YOUR GOAL
Whenever a line in the data holds the string "this", pull that line out.

[Excerpts from a dataset]
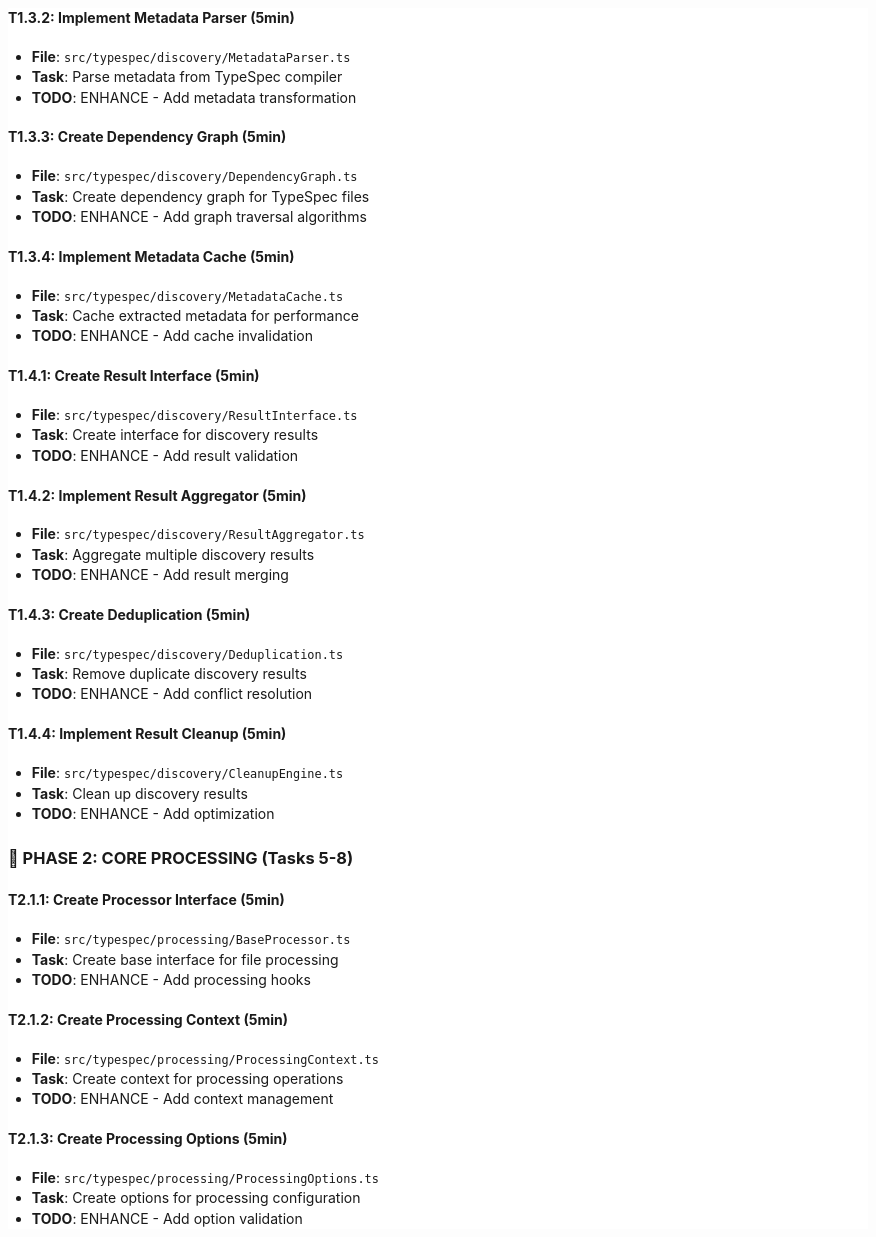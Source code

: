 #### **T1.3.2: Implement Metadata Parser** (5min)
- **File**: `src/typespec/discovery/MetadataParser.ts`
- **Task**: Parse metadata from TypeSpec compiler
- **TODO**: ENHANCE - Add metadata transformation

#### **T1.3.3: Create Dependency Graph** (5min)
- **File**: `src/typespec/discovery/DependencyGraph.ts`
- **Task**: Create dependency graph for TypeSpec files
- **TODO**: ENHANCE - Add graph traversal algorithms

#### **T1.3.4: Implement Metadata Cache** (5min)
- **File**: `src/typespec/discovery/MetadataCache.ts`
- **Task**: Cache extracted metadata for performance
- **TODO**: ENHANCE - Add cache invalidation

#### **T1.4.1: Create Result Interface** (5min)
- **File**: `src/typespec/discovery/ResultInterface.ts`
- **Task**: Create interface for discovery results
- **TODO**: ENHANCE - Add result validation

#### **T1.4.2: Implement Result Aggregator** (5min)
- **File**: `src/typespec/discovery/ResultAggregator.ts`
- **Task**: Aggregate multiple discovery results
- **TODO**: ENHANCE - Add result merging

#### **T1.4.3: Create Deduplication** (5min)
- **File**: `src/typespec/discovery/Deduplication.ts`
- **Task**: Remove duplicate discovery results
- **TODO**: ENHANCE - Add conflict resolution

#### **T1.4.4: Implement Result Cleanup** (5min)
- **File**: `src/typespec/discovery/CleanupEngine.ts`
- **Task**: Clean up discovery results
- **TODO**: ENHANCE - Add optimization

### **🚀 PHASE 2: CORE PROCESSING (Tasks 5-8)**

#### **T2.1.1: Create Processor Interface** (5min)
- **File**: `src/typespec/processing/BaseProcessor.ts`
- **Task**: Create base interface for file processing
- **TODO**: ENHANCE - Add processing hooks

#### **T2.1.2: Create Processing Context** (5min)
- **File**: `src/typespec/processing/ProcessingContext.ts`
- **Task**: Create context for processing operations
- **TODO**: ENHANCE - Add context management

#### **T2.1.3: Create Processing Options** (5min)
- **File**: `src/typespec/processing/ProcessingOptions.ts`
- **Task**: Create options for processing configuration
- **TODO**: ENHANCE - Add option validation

--

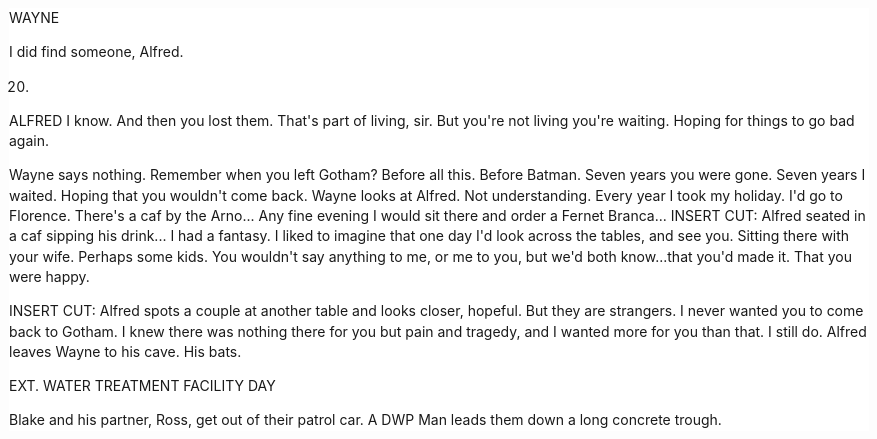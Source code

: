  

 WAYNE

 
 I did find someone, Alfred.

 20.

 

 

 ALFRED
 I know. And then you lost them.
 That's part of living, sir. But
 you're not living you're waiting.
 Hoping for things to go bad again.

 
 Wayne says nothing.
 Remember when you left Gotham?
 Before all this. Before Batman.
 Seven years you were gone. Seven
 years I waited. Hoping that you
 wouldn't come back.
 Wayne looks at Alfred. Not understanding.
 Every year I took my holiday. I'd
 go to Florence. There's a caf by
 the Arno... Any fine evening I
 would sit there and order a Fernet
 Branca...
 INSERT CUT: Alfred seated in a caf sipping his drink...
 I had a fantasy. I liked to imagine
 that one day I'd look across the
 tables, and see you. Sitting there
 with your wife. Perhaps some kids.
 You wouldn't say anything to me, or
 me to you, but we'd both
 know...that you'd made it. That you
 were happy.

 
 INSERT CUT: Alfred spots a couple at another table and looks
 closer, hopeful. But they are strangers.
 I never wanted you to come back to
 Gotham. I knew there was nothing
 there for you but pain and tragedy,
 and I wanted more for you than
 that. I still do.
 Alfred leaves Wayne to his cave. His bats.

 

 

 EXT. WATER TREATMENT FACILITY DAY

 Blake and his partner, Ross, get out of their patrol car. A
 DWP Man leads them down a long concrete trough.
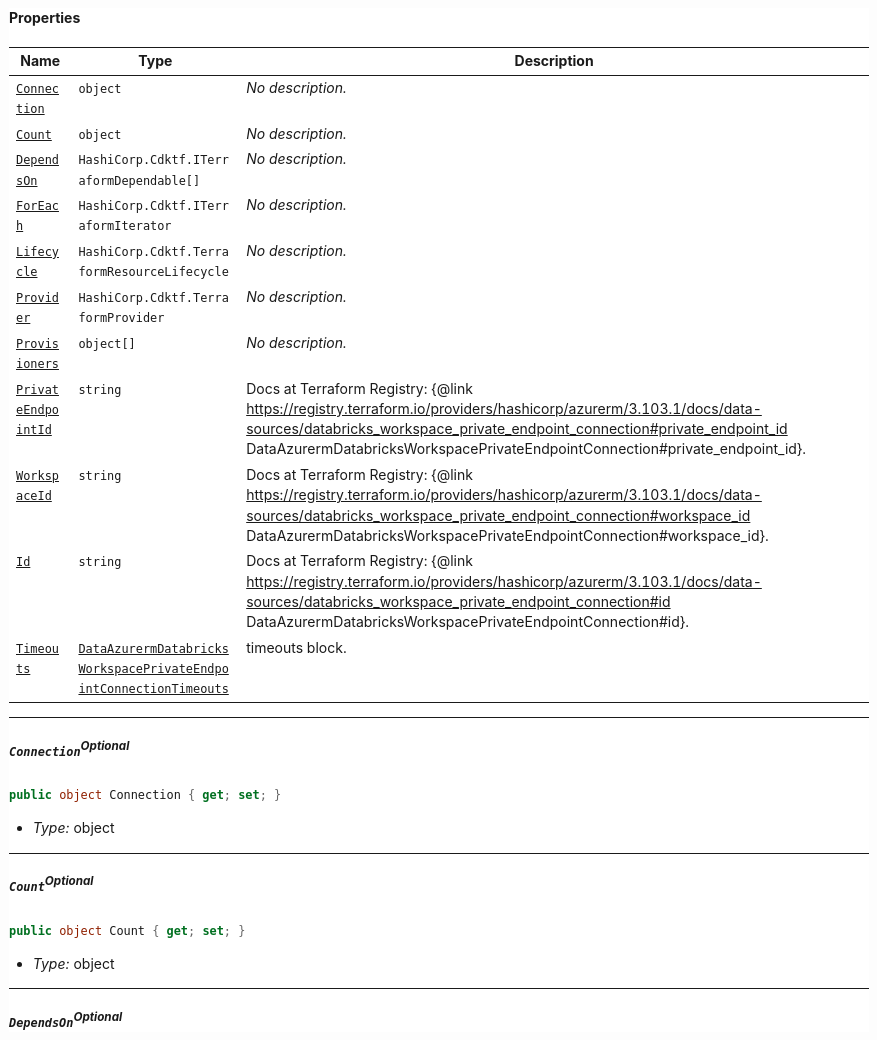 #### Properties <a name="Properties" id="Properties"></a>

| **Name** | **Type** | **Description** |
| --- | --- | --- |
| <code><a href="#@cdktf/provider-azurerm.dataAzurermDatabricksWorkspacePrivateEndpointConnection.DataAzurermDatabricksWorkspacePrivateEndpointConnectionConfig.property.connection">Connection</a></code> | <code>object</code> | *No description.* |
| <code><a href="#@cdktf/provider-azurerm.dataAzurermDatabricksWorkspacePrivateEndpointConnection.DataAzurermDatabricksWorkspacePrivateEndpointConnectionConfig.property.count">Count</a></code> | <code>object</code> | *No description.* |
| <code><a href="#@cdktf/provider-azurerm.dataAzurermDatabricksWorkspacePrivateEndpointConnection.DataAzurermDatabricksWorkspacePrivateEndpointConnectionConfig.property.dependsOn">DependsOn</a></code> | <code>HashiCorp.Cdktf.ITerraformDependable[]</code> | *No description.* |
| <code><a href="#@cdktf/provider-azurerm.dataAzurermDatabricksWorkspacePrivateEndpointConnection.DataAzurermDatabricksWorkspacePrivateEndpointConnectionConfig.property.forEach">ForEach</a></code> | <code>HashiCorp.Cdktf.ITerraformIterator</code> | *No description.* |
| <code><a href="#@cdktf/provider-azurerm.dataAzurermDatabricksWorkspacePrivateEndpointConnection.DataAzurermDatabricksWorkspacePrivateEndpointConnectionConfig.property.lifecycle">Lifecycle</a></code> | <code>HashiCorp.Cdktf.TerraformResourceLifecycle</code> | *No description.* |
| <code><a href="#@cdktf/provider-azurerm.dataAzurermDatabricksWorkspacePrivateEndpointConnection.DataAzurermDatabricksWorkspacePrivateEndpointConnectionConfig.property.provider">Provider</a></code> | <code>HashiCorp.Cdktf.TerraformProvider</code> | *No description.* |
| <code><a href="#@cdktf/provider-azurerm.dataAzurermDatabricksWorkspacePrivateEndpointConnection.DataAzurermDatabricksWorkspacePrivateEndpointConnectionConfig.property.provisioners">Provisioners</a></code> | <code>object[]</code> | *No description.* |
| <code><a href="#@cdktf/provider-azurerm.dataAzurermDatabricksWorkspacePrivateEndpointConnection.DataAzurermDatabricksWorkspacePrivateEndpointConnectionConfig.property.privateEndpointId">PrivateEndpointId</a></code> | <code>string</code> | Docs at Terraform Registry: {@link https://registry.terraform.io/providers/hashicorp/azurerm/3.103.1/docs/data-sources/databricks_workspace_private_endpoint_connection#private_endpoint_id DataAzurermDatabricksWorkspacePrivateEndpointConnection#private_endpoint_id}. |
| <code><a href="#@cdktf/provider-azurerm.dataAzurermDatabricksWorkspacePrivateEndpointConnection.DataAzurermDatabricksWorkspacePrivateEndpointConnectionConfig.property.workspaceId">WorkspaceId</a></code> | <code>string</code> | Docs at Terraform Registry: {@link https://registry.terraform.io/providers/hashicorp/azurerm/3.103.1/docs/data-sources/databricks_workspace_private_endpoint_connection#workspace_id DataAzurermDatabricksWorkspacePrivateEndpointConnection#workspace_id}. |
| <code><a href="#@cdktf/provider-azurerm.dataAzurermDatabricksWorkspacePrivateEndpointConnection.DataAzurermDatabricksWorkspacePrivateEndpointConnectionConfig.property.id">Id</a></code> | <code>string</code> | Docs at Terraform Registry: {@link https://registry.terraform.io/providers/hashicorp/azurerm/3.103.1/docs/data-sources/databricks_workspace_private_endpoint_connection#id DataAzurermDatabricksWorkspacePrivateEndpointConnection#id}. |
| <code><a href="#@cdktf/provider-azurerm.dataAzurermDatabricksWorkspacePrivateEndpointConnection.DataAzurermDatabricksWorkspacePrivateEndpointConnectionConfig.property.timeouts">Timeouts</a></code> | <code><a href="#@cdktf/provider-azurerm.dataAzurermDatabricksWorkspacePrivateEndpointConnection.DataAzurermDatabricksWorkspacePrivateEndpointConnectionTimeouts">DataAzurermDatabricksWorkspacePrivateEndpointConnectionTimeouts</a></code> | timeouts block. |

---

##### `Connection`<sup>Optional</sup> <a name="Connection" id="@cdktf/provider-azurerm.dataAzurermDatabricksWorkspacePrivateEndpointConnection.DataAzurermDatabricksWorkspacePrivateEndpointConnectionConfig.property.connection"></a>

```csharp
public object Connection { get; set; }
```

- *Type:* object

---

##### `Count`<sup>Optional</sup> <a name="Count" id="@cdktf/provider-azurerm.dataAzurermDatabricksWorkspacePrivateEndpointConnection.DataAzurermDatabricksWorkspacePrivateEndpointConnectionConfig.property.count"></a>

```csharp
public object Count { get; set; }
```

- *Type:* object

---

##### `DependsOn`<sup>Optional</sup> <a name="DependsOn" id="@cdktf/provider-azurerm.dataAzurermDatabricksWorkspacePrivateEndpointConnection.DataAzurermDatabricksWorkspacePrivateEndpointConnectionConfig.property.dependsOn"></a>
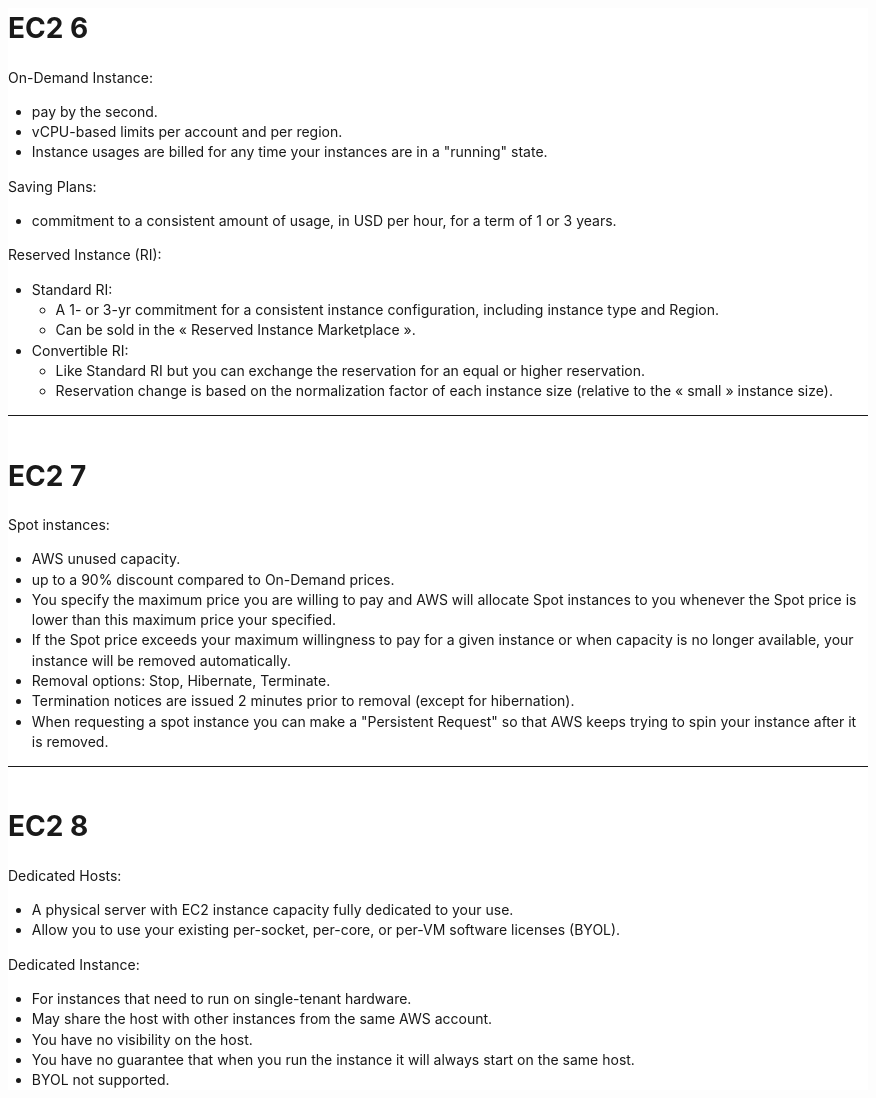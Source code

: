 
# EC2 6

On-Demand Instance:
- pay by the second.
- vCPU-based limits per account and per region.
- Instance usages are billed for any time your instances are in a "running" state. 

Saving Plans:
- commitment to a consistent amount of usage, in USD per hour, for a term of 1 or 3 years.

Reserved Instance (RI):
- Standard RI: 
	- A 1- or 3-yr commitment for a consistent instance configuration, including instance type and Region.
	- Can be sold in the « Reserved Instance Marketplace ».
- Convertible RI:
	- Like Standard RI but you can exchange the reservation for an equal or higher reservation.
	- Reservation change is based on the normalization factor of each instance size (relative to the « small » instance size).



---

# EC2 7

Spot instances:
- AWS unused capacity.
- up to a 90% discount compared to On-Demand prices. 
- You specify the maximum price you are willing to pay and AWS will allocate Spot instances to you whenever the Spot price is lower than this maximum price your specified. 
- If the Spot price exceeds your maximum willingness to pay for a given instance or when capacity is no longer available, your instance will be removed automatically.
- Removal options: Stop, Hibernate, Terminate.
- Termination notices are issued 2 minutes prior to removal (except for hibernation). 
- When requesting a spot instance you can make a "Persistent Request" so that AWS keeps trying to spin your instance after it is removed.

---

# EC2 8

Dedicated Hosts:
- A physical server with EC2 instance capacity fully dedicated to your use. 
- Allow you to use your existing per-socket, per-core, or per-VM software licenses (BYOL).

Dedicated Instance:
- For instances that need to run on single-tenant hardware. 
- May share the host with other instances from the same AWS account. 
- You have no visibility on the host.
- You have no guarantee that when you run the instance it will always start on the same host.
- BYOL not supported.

RESPONSE
 Before all this. Before Batman.
- You specify the maximum price you are willing to pay and AWS will allocate Spot instances to you whenever the Spot price is lower than this maximum price your specified. 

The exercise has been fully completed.